(Dataset entries Opens)

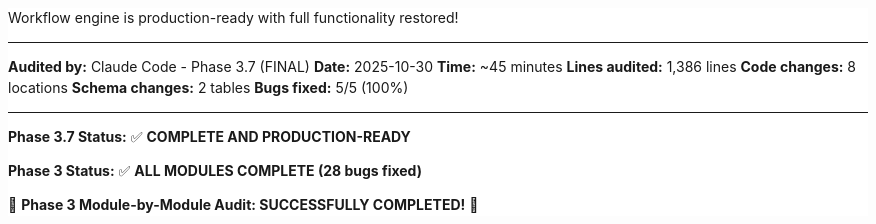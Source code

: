 Workflow engine is production-ready with full functionality restored!

---

**Audited by:** Claude Code - Phase 3.7 (FINAL)
**Date:** 2025-10-30
**Time:** ~45 minutes
**Lines audited:** 1,386 lines
**Code changes:** 8 locations
**Schema changes:** 2 tables
**Bugs fixed:** 5/5 (100%)

---

**Phase 3.7 Status:** ✅ **COMPLETE AND PRODUCTION-READY**

**Phase 3 Status:** ✅ **ALL MODULES COMPLETE (28 bugs fixed)**

🎉 **Phase 3 Module-by-Module Audit: SUCCESSFULLY COMPLETED!** 🎉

(Dataset entries Closes)

- _Task requirements_: Nothing but the exact lines of the data above, from the line containing "fixed:** 5/5 (100%)" through the last, should appear in the answer.

- _Solution_:
**Bugs fixed:** 5/5 (100%)

---

**Phase 3.7 Status:** ✅ **COMPLETE AND PRODUCTION-READY**

**Phase 3 Status:** ✅ **ALL MODULES COMPLETE (28 bugs fixed)**

🎉 **Phase 3 Module-by-Module Audit: SUCCESSFULLY COMPLETED!** 🎉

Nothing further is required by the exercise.